Even after my Whole30 journey in January I still continued to workout and eat right. I did let school get the best of me towards the end of the spring semester but that’s okay! I still remained listening to my body and worked out when I could. Then this past summer when I studied abroad in Peru I walked everywhere and got so much exercise in everyday it felt amazing! Even though I was panting all the time from the high altitude, I loved it! I never want my body to feel slow and tired. I always want to be energized and ready to take on whatever is thrown at me.
Now flash forward to today and I am in my second full round of the Whole30. I am even more in love with myself than I have ever been before and LOL not in a narcissistic way. To get anywhere in life I believe you must love yourself first. This past fall semester put me through a lot but I came out victorious! I stuck to my guns and most of all I did what I wanted to do. Never in my whole life have I stayed that true to myself. I worked really hard this past semester to improve upon myself and I did just that. I listen to my body and my mind and made no apologies for the person that I am.
I am so happy now to be in my second round of the Whole30 already proud of myself and my body. Last Whole30 I was still finding myself but now that I have myself together and it’s going even better. I wanted to push my body harder than I did last time, because to me that’s the only way I am going to see change. So I started the Bikini Body Guide twelve-week workout on January 1st. This has pushed me in so many different ways and I am so thankful for it. I had
already found a love for cardio in college but now I love it even more. The guide makes you do workout circuits three times a week and then the other three days are cardio and I just go ham. I love running on the elliptical for an hour or going to run on the track at the rec and this guide makes me do it!

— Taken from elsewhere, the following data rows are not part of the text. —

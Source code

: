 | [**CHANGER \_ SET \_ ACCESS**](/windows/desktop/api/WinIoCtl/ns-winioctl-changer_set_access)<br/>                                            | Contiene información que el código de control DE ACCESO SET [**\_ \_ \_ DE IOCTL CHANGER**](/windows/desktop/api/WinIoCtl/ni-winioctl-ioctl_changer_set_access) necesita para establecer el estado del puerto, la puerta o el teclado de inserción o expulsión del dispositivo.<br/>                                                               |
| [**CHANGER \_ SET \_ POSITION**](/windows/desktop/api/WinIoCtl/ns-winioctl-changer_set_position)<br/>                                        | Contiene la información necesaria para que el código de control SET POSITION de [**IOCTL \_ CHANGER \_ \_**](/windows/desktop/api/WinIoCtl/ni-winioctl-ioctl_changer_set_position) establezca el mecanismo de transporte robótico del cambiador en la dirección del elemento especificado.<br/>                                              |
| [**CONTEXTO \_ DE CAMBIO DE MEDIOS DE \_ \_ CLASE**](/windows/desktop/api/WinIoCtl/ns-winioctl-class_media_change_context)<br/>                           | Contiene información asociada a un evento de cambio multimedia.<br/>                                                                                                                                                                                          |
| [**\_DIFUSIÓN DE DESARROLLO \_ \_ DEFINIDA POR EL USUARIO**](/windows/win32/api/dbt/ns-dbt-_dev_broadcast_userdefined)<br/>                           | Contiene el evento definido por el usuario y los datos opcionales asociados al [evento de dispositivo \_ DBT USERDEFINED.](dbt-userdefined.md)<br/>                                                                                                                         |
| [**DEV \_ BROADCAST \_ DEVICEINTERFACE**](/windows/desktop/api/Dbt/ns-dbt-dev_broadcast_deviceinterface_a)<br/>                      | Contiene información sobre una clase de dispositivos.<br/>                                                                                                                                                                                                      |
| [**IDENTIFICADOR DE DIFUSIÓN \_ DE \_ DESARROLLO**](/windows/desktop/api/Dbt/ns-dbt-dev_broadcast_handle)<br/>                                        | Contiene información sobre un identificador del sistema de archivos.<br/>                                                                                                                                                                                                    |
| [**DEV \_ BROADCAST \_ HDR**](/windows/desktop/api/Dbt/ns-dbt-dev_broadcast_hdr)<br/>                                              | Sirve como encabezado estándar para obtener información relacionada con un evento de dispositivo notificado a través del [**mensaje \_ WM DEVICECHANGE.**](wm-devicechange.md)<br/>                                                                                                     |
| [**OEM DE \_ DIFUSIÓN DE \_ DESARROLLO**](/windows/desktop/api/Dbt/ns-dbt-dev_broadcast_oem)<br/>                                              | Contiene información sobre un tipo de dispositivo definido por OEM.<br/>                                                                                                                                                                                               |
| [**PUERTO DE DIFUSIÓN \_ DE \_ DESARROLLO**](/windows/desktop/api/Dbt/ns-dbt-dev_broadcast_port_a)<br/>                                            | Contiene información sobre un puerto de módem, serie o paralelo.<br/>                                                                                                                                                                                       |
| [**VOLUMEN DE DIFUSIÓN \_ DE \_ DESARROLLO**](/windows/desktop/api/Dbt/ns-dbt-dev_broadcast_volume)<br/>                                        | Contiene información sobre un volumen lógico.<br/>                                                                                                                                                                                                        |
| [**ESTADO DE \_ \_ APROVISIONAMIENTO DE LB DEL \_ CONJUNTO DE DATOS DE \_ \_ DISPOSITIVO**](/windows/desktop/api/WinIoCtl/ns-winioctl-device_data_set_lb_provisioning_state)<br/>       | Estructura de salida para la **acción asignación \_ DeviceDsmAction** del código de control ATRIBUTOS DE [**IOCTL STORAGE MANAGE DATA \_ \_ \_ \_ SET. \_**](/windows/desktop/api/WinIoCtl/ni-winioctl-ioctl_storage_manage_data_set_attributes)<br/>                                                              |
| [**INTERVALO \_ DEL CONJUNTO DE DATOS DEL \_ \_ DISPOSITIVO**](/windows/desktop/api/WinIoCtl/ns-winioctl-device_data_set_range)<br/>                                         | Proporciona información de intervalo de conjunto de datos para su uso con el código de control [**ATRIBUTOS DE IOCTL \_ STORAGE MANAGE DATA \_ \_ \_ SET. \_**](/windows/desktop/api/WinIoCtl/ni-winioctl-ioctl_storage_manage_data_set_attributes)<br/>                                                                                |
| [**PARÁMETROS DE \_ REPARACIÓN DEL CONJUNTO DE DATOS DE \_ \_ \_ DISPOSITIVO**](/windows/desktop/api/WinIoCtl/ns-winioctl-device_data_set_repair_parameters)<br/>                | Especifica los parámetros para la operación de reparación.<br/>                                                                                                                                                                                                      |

I have found myself more and more this month. I am way better at not eating snacks and when I do snack, I make sure it’s a nutritious protein and fat filled snack that will propel me through a workout. I also take more time to care for my body like getting in bed early or trying to read a book or do something that I really want to. That’s what life is all about listening to your body and doing what you want to do.
Like I said, if you take care of your body it will take care of you. It doesn’t matter what you did or ate yesterday as long as you do better tomorrow. First you have to love yourself, everything about yourself. Even if you have to stand in front of your mirror everyday and tell yourself you love yourself then do it! Do whatever it takes for you to be happy! And remember it’s a journey, life is a journey. Just take it day by day and always try to improve upon yourself! It’s okay to have a cheat meal and not workout, it’s called balance! I believe in you and you can achieve anything you set for yourself. You don’t have to set a number or even decide you want to lose weight. All you have to do is make a promise to yourself to make healthier choices in your life. It’s as simple as that, one step at a time.